Critical care & ECMO in the era of COVID-19: why data matters! ELSO webinar, moderated by Dr. Robert Bartlett & Matt Paden, highlighting the current research underway focused on better understanding the impact of COVID-19, and the role of extracorporeal support and ICU care in patients with SARS-CoV-2 Coronavirus infection. Topics & speakers: ELSO Registry and the live dashboard for COVID-19 Cases: Matt Paden & Ryan Barbaro EuroELSO Survey on ECLS in COVID-19, Roberto Lorusso & Jan Bělohlávek COVID-Critical Care Consortium, John Fraser & Heidi Dalton
Here full replay!
… and some slides:
Barbaro R.: We always know data matters! since H1N1 pandemic: now, more than 10 years later, COVID- 19 presented uncertainty & dynamic understanding, but thanks to community data soon start arriving, through: ELSO Registry COVID-19 addendum and live dashboard COVID critical care consortium EuroELSO survey on ECMO in COVID-19
Lorusso R.: with @jan_belohlavek sharing (preliminary) data but really interesting insights from EuroECMO COVID, the scientific “adventure” of EuroELSO survey, amazing collection of data in really short ime, thanks to EuroELSO & collaborative centers.

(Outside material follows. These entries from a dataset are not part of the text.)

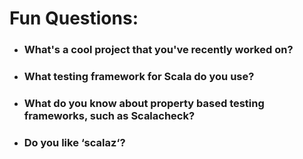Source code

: # Fun Questions:

* ### What's a cool project that you've recently worked on?
* ### What testing framework for Scala do you use?
* ### What do you know about property based testing frameworks, such as Scalacheck?
* ### Do you like ‘scalaz‘?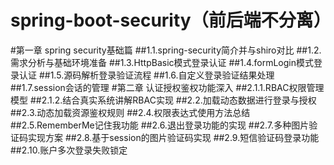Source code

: # spring-boot-security（前后端不分离）

#第一章 spring security基础篇
##1.1.spring-security简介并与shiro对比
##1.2.需求分析与基础环境准备
##1.3.HttpBasic模式登录认证
##1.4.formLogin模式登录认证
##1.5.源码解析登录验证流程
##1.6.自定义登录验证结果处理
##1.7.session会话的管理
#第二章 认证授权鉴权功能深入
##2.1.1.RBAC权限管理模型
##2.1.2.结合真实系统讲解RBAC实现
##2.2.加载动态数据进行登录与授权
##2.3.动态加载资源鉴权规则
##2.4.权限表达式使用方法总结
##2.5.RememberMe记住我功能
##2.6.退出登录功能的实现
##2.7.多种图片验证码实现方案
##2.8.基于session的图片验证码实现
##2.9.短信验证码登录功能
##2.10.账户多次登录失败锁定


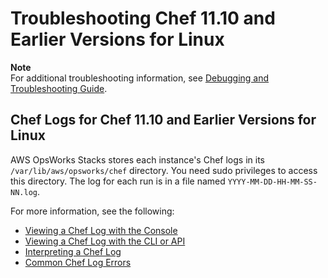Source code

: # Troubleshooting Chef 11\.10 and Earlier Versions for Linux<a name="troubleshooting-chef-11-linux"></a>

**Note**  
For additional troubleshooting information, see [Debugging and Troubleshooting Guide](troubleshoot.md)\.

## Chef Logs for Chef 11\.10 and Earlier Versions for Linux<a name="troubleshooting-chef-11-linux-logs"></a>

AWS OpsWorks Stacks stores each instance's Chef logs in its `/var/lib/aws/opsworks/chef` directory\. You need sudo privileges to access this directory\. The log for each run is in a file named `YYYY-MM-DD-HH-MM-SS-NN.log`\. 

For more information, see the following:
+ [Viewing a Chef Log with the Console](troubleshoot-debug-log.md#troubleshoot-debug-log-console)
+ [Viewing a Chef Log with the CLI or API](troubleshoot-debug-log.md#troubleshoot-debug-log-cli)
+ [Interpreting a Chef Log](troubleshoot-debug-log.md#troubleshoot-debug-log-interpret)
+ [Common Chef Log Errors](troubleshoot-debug-log.md#troubleshoot-debug-log-errors)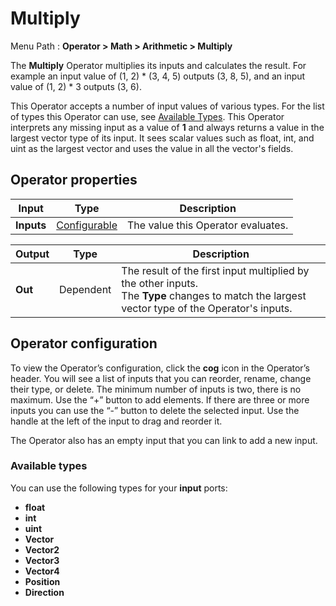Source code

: # Multiply

Menu Path : **Operator > Math > Arithmetic > Multiply**

The **Multiply** Operator multiplies its inputs and calculates the result. For example an input value of (1, 2) * (3, 4, 5) outputs (3, 8, 5), and an input value of (1, 2) * 3 outputs (3, 6).

This Operator accepts a number of input values of various types. For the list of types this Operator can use, see [Available Types](#available-types). This Operator interprets any missing input as a value of **1** and always returns a value in the largest vector type of its input. It sees scalar values such as float, int, and uint as the largest vector and uses the value in all the vector's fields.

## Operator properties

| **Input**  | **Type**                                | **Description**                    |
| ---------- | --------------------------------------- | ---------------------------------- |
| **Inputs** | [Configurable](#operator-configuration) | The value this Operator evaluates. |

| **Output** | **Type**  | **Description**                                              |
| ---------- | --------- | ------------------------------------------------------------ |
| **Out**    | Dependent | The result of the first input multiplied by the other inputs.<br/>The **Type** changes to match the largest vector type of the Operator's inputs. |

## Operator configuration

To view the Operator’s configuration, click the **cog** icon in the Operator’s header. You will see a list of inputs that you can reorder, rename, change their type, or delete. The minimum number of inputs is two, there is no maximum. Use the “+” button to add elements. If there are three or more inputs you can use the “-” button to delete the selected input. Use the handle at the left of the input to drag and reorder it.

The Operator also has an empty input that you can link to add a new input.



### Available types

You can use the following types for your **input** ports:

- **float**
- **int**
- **uint**
- **Vector**
- **Vector2**
- **Vector3**
- **Vector4**
- **Position**
- **Direction**
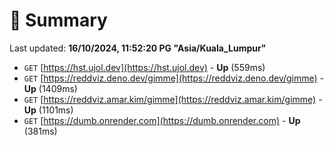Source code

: # 📖 Summary
Last updated: **16/10/2024, 11:52:20 PG "Asia/Kuala_Lumpur"**

- `GET` [https://hst.ujol.dev](https://hst.ujol.dev) - **Up** (559ms)
- `GET` [https://reddviz.deno.dev/gimme](https://reddviz.deno.dev/gimme) - **Up** (1409ms)
- `GET` [https://reddviz.amar.kim/gimme](https://reddviz.amar.kim/gimme) - **Up** (1101ms)
- `GET` [https://dumb.onrender.com](https://dumb.onrender.com) - **Up** (381ms)
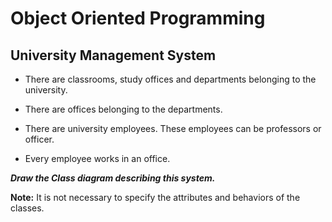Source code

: # Object Oriented Programming

## University Management System

* There are classrooms, study offices and departments belonging to the university.

* There are offices belonging to the departments.

* There are university employees. These employees can be professors or officer.

* Every employee works in an office.

***Draw the Class diagram describing this system.***

**Note:** It is not necessary to specify the attributes and behaviors of the classes.
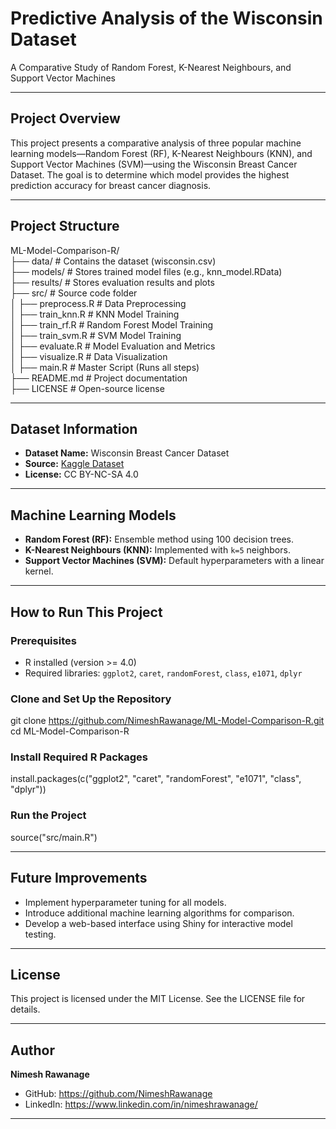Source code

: # Predictive Analysis of the Wisconsin Dataset
  
A Comparative Study of Random Forest, K-Nearest Neighbours, and Support Vector Machines  

-------------------------

## Project Overview  

This project presents a comparative analysis of three popular machine learning models—Random Forest (RF), K-Nearest Neighbours (KNN), and Support Vector Machines (SVM)—using the Wisconsin Breast Cancer Dataset. The goal is to determine which model provides the highest prediction accuracy for breast cancer diagnosis.  

-------------------------

## Project Structure  

ML-Model-Comparison-R/  
├── data/                # Contains the dataset (wisconsin.csv)  
├── models/              # Stores trained model files (e.g., knn_model.RData)  
├── results/             # Stores evaluation results and plots  
├── src/                 # Source code folder  
│   ├── preprocess.R     # Data Preprocessing  
│   ├── train_knn.R      # KNN Model Training  
│   ├── train_rf.R       # Random Forest Model Training  
│   ├── train_svm.R      # SVM Model Training  
│   ├── evaluate.R       # Model Evaluation and Metrics  
│   ├── visualize.R      # Data Visualization  
│   ├── main.R           # Master Script (Runs all steps)  
├── README.md            # Project documentation  
├── LICENSE              # Open-source license  
  

-------------------------

## Dataset Information
  
- **Dataset Name:** Wisconsin Breast Cancer Dataset  
- **Source:** [Kaggle Dataset](https://www.kaggle.com/datasets/uciml/breast-cancer-wisconsin-data)  
- **License:** CC BY-NC-SA 4.0    

-------------------------

## Machine Learning Models 
 
- **Random Forest (RF):** Ensemble method using 100 decision trees.  
- **K-Nearest Neighbours (KNN):** Implemented with `k=5` neighbors.  
- **Support Vector Machines (SVM):** Default hyperparameters with a linear kernel.  

-------------------------

## How to Run This Project  

### Prerequisites 
 
- R installed (version >= 4.0)  
- Required libraries: `ggplot2`, `caret`, `randomForest`, `class`, `e1071`, `dplyr`  

### Clone and Set Up the Repository  

git clone https://github.com/NimeshRawanage/ML-Model-Comparison-R.git  
cd ML-Model-Comparison-R  

### Install Required R Packages
  
install.packages(c("ggplot2", "caret", "randomForest", "e1071", "class", "dplyr"))  

### Run the Project  

source("src/main.R")  

-------------------------

## Future Improvements 
 
- Implement hyperparameter tuning for all models.  
- Introduce additional machine learning algorithms for comparison.  
- Develop a web-based interface using Shiny for interactive model testing.  

-------------------------

## License  

This project is licensed under the MIT License. See the LICENSE file for details.  

-------------------------

## Author  

**Nimesh Rawanage**  
- GitHub: https://github.com/NimeshRawanage  
- LinkedIn: https://www.linkedin.com/in/nimeshrawanage/  

-------------------------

Fraser J.: presenting COVID critical care consortium, global collaboration of more than 330 hospital across 50 countries, 1021 patients enrolled to date, aimed to characterize COVID-19 ICU pts, & its subgroups: we need data to get whole picture!

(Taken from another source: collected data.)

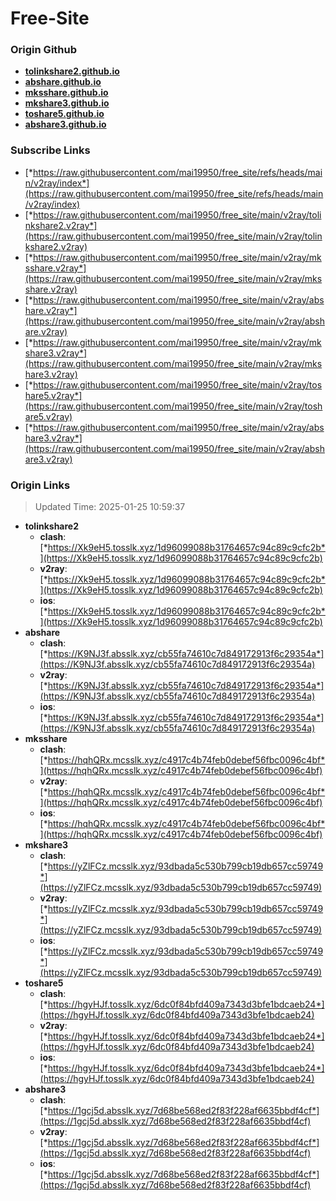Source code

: # Free-Site

### Origin Github

- [**tolinkshare2.github.io**](https://github.com/tolinkshare2/tolinkshare2.github.io)
- [**abshare.github.io**](https://github.com/abshare/abshare.github.io)
- [**mksshare.github.io**](https://github.com/mksshare/mksshare.github.io)
- [**mkshare3.github.io**](https://github.com/mkshare3/mkshare3.github.io)
- [**toshare5.github.io**](https://github.com/toshare5/toshare5.github.io)
- [**abshare3.github.io**](https://github.com/abshare3/abshare3.github.io)

### Subscribe Links

- [*https://raw.githubusercontent.com/mai19950/free_site/refs/heads/main/v2ray/index*](https://raw.githubusercontent.com/mai19950/free_site/refs/heads/main/v2ray/index)
- [*https://raw.githubusercontent.com/mai19950/free_site/main/v2ray/tolinkshare2.v2ray*](https://raw.githubusercontent.com/mai19950/free_site/main/v2ray/tolinkshare2.v2ray)
- [*https://raw.githubusercontent.com/mai19950/free_site/main/v2ray/mksshare.v2ray*](https://raw.githubusercontent.com/mai19950/free_site/main/v2ray/mksshare.v2ray)
- [*https://raw.githubusercontent.com/mai19950/free_site/main/v2ray/abshare.v2ray*](https://raw.githubusercontent.com/mai19950/free_site/main/v2ray/abshare.v2ray)
- [*https://raw.githubusercontent.com/mai19950/free_site/main/v2ray/mkshare3.v2ray*](https://raw.githubusercontent.com/mai19950/free_site/main/v2ray/mkshare3.v2ray)
- [*https://raw.githubusercontent.com/mai19950/free_site/main/v2ray/toshare5.v2ray*](https://raw.githubusercontent.com/mai19950/free_site/main/v2ray/toshare5.v2ray)
- [*https://raw.githubusercontent.com/mai19950/free_site/main/v2ray/abshare3.v2ray*](https://raw.githubusercontent.com/mai19950/free_site/main/v2ray/abshare3.v2ray)

### Origin Links

> Updated Time: 2025-01-25 10:59:37

- **tolinkshare2**
  - **clash**: [*https://Xk9eH5.tosslk.xyz/1d96099088b31764657c94c89c9cfc2b*](https://Xk9eH5.tosslk.xyz/1d96099088b31764657c94c89c9cfc2b)
  - **v2ray**: [*https://Xk9eH5.tosslk.xyz/1d96099088b31764657c94c89c9cfc2b*](https://Xk9eH5.tosslk.xyz/1d96099088b31764657c94c89c9cfc2b)
  - **ios**: [*https://Xk9eH5.tosslk.xyz/1d96099088b31764657c94c89c9cfc2b*](https://Xk9eH5.tosslk.xyz/1d96099088b31764657c94c89c9cfc2b)
- **abshare**
  - **clash**: [*https://K9NJ3f.absslk.xyz/cb55fa74610c7d849172913f6c29354a*](https://K9NJ3f.absslk.xyz/cb55fa74610c7d849172913f6c29354a)
  - **v2ray**: [*https://K9NJ3f.absslk.xyz/cb55fa74610c7d849172913f6c29354a*](https://K9NJ3f.absslk.xyz/cb55fa74610c7d849172913f6c29354a)
  - **ios**: [*https://K9NJ3f.absslk.xyz/cb55fa74610c7d849172913f6c29354a*](https://K9NJ3f.absslk.xyz/cb55fa74610c7d849172913f6c29354a)
- **mksshare**
  - **clash**: [*https://hqhQRx.mcsslk.xyz/c4917c4b74feb0debef56fbc0096c4bf*](https://hqhQRx.mcsslk.xyz/c4917c4b74feb0debef56fbc0096c4bf)
  - **v2ray**: [*https://hqhQRx.mcsslk.xyz/c4917c4b74feb0debef56fbc0096c4bf*](https://hqhQRx.mcsslk.xyz/c4917c4b74feb0debef56fbc0096c4bf)
  - **ios**: [*https://hqhQRx.mcsslk.xyz/c4917c4b74feb0debef56fbc0096c4bf*](https://hqhQRx.mcsslk.xyz/c4917c4b74feb0debef56fbc0096c4bf)
- **mkshare3**
  - **clash**: [*https://yZlFCz.mcsslk.xyz/93dbada5c530b799cb19db657cc59749*](https://yZlFCz.mcsslk.xyz/93dbada5c530b799cb19db657cc59749)
  - **v2ray**: [*https://yZlFCz.mcsslk.xyz/93dbada5c530b799cb19db657cc59749*](https://yZlFCz.mcsslk.xyz/93dbada5c530b799cb19db657cc59749)
  - **ios**: [*https://yZlFCz.mcsslk.xyz/93dbada5c530b799cb19db657cc59749*](https://yZlFCz.mcsslk.xyz/93dbada5c530b799cb19db657cc59749)
- **toshare5**
  - **clash**: [*https://hgyHJf.tosslk.xyz/6dc0f84bfd409a7343d3bfe1bdcaeb24*](https://hgyHJf.tosslk.xyz/6dc0f84bfd409a7343d3bfe1bdcaeb24)
  - **v2ray**: [*https://hgyHJf.tosslk.xyz/6dc0f84bfd409a7343d3bfe1bdcaeb24*](https://hgyHJf.tosslk.xyz/6dc0f84bfd409a7343d3bfe1bdcaeb24)
  - **ios**: [*https://hgyHJf.tosslk.xyz/6dc0f84bfd409a7343d3bfe1bdcaeb24*](https://hgyHJf.tosslk.xyz/6dc0f84bfd409a7343d3bfe1bdcaeb24)
- **abshare3**
  - **clash**: [*https://1gcj5d.absslk.xyz/7d68be568ed2f83f228af6635bbdf4cf*](https://1gcj5d.absslk.xyz/7d68be568ed2f83f228af6635bbdf4cf)
  - **v2ray**: [*https://1gcj5d.absslk.xyz/7d68be568ed2f83f228af6635bbdf4cf*](https://1gcj5d.absslk.xyz/7d68be568ed2f83f228af6635bbdf4cf)
  - **ios**: [*https://1gcj5d.absslk.xyz/7d68be568ed2f83f228af6635bbdf4cf*](https://1gcj5d.absslk.xyz/7d68be568ed2f83f228af6635bbdf4cf)
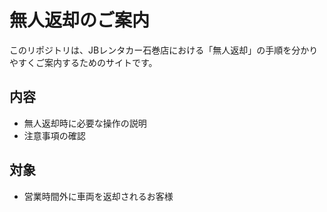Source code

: # 無人返却のご案内

このリポジトリは、JBレンタカー石巻店における「無人返却」の手順を分かりやすくご案内するためのサイトです。

## 内容
- 無人返却時に必要な操作の説明
- 注意事項の確認

## 対象
- 営業時間外に車両を返却されるお客様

And please take the ongoing related surveys, ie neonatal and pediatric ICU & ECMO survey http://bit.ly/3d7MSmR aimed to acquire basic informations on neonates & pediatric SARS-CoV-2 Coronavirus patients requiring ICU admission/ECMO, or the ethics ECMO & pandemis survey.

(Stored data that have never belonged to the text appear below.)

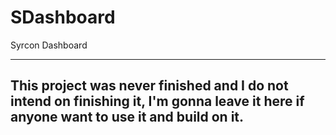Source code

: # SDashboard
Syrcon Dashboard

---------------------------------------------------------------------------------------------------------------------------------------
This project was never finished and I do not intend on finishing it, I'm gonna leave it here if anyone want to use it and build on it.
---------------------------------------------------------------------------------------------------------------------------------------
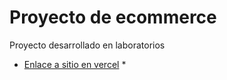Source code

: # Proyecto de ecommerce

Proyecto desarrollado en laboratorios

* <a href="https://ecommerce-lab.vercel.app" target="_blank">Enlace a sitio en vercel</a> *
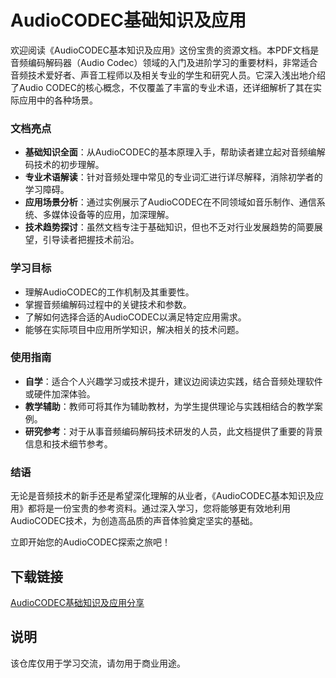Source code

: # AudioCODEC基础知识及应用

欢迎阅读《AudioCODEC基本知识及应用》这份宝贵的资源文档。本PDF文档是音频编码解码器（Audio Codec）领域的入门及进阶学习的重要材料，非常适合音频技术爱好者、声音工程师以及相关专业的学生和研究人员。它深入浅出地介绍了Audio CODEC的核心概念，不仅覆盖了丰富的专业术语，还详细解析了其在实际应用中的各种场景。

### 文档亮点

- **基础知识全面**：从AudioCODEC的基本原理入手，帮助读者建立起对音频编解码技术的初步理解。
- **专业术语解读**：针对音频处理中常见的专业词汇进行详尽解释，消除初学者的学习障碍。
- **应用场景分析**：通过实例展示了AudioCODEC在不同领域如音乐制作、通信系统、多媒体设备等的应用，加深理解。
- **技术趋势探讨**：虽然文档专注于基础知识，但也不乏对行业发展趋势的简要展望，引导读者把握技术前沿。

### 学习目标

- 理解AudioCODEC的工作机制及其重要性。
- 掌握音频编解码过程中的关键技术和参数。
- 了解如何选择合适的AudioCODEC以满足特定应用需求。
- 能够在实际项目中应用所学知识，解决相关的技术问题。

### 使用指南

- **自学**：适合个人兴趣学习或技术提升，建议边阅读边实践，结合音频处理软件或硬件加深体验。
- **教学辅助**：教师可将其作为辅助教材，为学生提供理论与实践相结合的教学案例。
- **研究参考**：对于从事音频编码解码技术研发的人员，此文档提供了重要的背景信息和技术细节参考。

### 结语

无论是音频技术的新手还是希望深化理解的从业者，《AudioCODEC基本知识及应用》都将是一份宝贵的参考资料。通过深入学习，您将能够更有效地利用AudioCODEC技术，为创造高品质的声音体验奠定坚实的基础。

立即开始您的AudioCODEC探索之旅吧！

## 下载链接
[AudioCODEC基础知识及应用分享](https://pan.quark.cn/s/4c586d7a3dd4)

## 说明

该仓库仅用于学习交流，请勿用于商业用途。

ECMO in COVID-19: What we have learned thus far? Lot of interesting topics & points of view discussed during this ELSO webinar, on April 22! Speakers & topics: Christian Bermudez & Holt Murray: regional coordination and collaboration on patients selection, cannulation, transfer, management strategies… Erik Osborn: successful ECMO support experiences, general management & procedures on extracorporeal support Troy Seelhammer & Tim Maul: hypercoagulable state of patients with Coronavirus infection & approaches to anticoagulation; circuits/devices shortage & potential alternatives. Here the slides!
Christian Bermudez, Professor of Surgery and Director of Thoracic Transplantation – Department of Surgery – University of Pennsylvania: ECMO Center Organization and Regional Coordination
Holt Murray, Department of Critical Care Medicine, Chief of Service UPMC Mercy and Assistant Professor, Critical Care Medicine, University of Pittsburgh School of Medicine Regional ECMO Coordination – 10 years in 10 minutes
Timothy M. Maul Perfusionist and Sr. Researcher – Nemours Children’s Hospital and Adjunct Asst. Professor, Biomedical Engineering, University of Pittsburgh Inflammation & Coagulation for SARS-COV-2: Perfusionist’s Perspective
The ECMOCARD Study first steps, trying to understand provide best care to COVID-19 patients who need critical care in ICU, from local outbreaks of Novel Coronavirus, to global pandemics of SARS-CoV-2. December, 26 2019: 4 unusual cases of pneumonia reported at HICWH Hospital in Wuhan, China; on January, 21 2020, first draft: ExtraCorporeal Membrane Oxygenation for 2019 WUhan CORonavirus Infection The ECMOWUCOR Observational trial, with study protocol in Chinese, Korean and Japanese one week later. At the end of January, ECMOWUCOR has been linked with SPRINT-SARI, Short PeRiod IncideNce sTudy of Severe Acute Respiratory Infection, & ISARIC, International Severe Acute Respiratory and Emerging Infection Consortium. On February, 4 2020, study title & acronym changed to ECMOCARD, ExtraCOrporeal Membrane, Oxygenation for novel Coronavlrus Acute Respiratory Disease… Work is in progress!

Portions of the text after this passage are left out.